Work through the records below and copy every line that includes "Vérification".

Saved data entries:
---------------

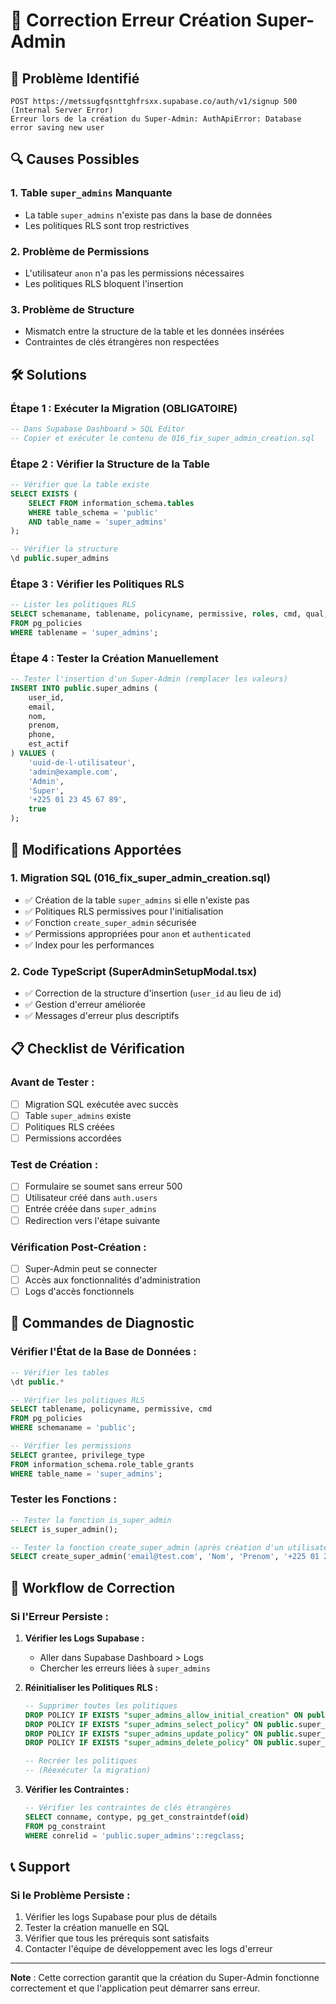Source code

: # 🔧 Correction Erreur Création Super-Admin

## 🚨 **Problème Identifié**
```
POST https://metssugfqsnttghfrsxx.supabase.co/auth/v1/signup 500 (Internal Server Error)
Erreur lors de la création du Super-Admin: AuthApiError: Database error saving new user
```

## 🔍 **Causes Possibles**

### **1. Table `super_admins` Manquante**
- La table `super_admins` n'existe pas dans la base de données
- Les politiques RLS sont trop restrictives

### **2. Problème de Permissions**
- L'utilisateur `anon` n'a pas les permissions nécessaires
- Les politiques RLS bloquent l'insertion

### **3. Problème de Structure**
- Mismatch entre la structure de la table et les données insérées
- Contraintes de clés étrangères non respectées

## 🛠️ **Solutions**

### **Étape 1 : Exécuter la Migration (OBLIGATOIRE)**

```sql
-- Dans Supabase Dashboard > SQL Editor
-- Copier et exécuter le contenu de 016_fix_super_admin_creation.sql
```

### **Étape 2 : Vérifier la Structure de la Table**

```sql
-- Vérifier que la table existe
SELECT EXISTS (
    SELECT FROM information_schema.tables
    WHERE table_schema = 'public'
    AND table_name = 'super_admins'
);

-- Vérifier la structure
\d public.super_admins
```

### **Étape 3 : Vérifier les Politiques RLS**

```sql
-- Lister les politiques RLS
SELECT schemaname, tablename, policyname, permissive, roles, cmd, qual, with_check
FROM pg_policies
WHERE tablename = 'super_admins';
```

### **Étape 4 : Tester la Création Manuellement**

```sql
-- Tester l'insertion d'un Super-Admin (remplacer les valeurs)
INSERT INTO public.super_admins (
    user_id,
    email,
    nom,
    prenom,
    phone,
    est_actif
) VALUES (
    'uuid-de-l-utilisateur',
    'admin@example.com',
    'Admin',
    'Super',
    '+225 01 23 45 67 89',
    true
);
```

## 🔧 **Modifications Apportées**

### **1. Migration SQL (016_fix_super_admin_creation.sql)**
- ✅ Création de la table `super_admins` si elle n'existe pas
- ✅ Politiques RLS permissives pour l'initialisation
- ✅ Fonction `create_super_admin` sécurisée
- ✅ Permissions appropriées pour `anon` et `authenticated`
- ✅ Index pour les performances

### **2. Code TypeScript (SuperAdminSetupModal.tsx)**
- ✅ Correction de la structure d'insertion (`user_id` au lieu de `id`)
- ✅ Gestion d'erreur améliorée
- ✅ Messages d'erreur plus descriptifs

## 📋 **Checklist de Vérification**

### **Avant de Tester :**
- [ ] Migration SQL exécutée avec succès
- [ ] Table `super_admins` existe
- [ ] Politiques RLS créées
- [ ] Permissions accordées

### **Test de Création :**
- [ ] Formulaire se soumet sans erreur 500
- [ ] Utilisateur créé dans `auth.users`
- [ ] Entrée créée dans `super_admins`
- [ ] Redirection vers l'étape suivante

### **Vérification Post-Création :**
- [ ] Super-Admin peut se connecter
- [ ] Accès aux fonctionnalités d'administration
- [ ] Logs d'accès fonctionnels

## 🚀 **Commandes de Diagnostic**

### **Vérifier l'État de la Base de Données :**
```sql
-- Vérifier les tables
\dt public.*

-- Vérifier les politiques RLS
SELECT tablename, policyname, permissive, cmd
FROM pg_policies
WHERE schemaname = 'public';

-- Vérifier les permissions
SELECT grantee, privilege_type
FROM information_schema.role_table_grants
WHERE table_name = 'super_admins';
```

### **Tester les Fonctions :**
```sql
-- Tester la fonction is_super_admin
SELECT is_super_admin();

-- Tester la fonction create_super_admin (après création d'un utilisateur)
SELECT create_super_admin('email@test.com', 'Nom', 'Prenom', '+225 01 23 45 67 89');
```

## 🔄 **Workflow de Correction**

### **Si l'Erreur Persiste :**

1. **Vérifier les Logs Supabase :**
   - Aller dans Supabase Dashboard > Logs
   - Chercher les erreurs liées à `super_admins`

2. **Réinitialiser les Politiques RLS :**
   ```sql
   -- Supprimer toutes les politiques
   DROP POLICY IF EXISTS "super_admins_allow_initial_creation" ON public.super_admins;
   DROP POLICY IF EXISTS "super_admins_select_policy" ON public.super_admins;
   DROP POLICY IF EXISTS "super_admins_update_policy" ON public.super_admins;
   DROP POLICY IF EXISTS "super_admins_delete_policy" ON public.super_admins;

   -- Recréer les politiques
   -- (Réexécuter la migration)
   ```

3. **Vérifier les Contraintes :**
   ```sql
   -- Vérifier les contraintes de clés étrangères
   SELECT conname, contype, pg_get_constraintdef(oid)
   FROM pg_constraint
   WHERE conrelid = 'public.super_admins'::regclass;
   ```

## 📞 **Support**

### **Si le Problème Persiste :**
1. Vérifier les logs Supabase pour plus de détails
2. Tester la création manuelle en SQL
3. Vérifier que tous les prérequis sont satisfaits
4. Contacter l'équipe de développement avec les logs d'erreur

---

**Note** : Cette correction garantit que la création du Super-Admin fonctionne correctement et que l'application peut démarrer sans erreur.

---------------

EXPECTED OUTPUT
## 📋 **Checklist de Vérification**
### **Vérification Post-Création :**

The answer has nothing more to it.